Secondary Indexes in Cassandra
Secondary Index in Cassandra
In Cassandra data which is stored can be retrieved by using the partition key or entire primary key. Cassandra is not designed to retrieve data by using the elements which are not present in the primary key. If we use it that way it throws the following error.
Example:
CREATE TABLE ratings_by_title (
email TEXT,
title TEXT,
year INT STATIC,
rating INT,
PRIMARY KEY((title),email)
);
select * from ratings_by_movie where rating=8;
InvalidRequest: Error from server: code=2200 [Invalid query] message="Cannot execute this query as it might involve data filtering and thus may have unpredictable performance. If you want to execute this query despite the performance unpredictability, use ALLOW FILTERING"

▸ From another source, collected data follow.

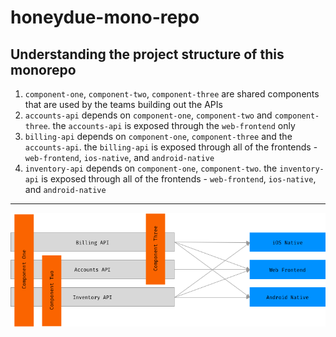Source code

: # honeydue-mono-repo

## Understanding the project structure of this monorepo

1. `component-one`, `component-two`, `component-three` are shared components that are used by the teams building out the APIs
2. `accounts-api` depends on `component-one`, `component-two` and `component-three`.  the `accounts-api` is exposed through the `web-frontend` only
3. `billing-api` depends on `component-one`, `component-three` and the `accounts-api`.  the `billing-api` is exposed through all of the frontends - `web-frontend`, `ios-native`, and `android-native`
4. `inventory-api` depends on `component-one`, `component-two`.  the `inventory-api` is exposed through all of the frontends - `web-frontend`, `ios-native`, and `android-native`

---

![Monorepo Structure](images/monorepo-structure.png)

This is where we use "allow filtering" this can give data requested for but will hit each and every node as it does not know the exact location. Hence it is not good to use allow filtering.
select * from ratings_by_movie where rating=8 Allow filtering;
Creating secondary indexes is a common practice in traditional RDBMS. But it is not recommended in Cassandra. When indexes are created, a hidden table is created in a background process. To query a secondary index the partition key and secondary index column should be included in order to be successful. By including the partition key and the secondary index column only one node will need to be queried.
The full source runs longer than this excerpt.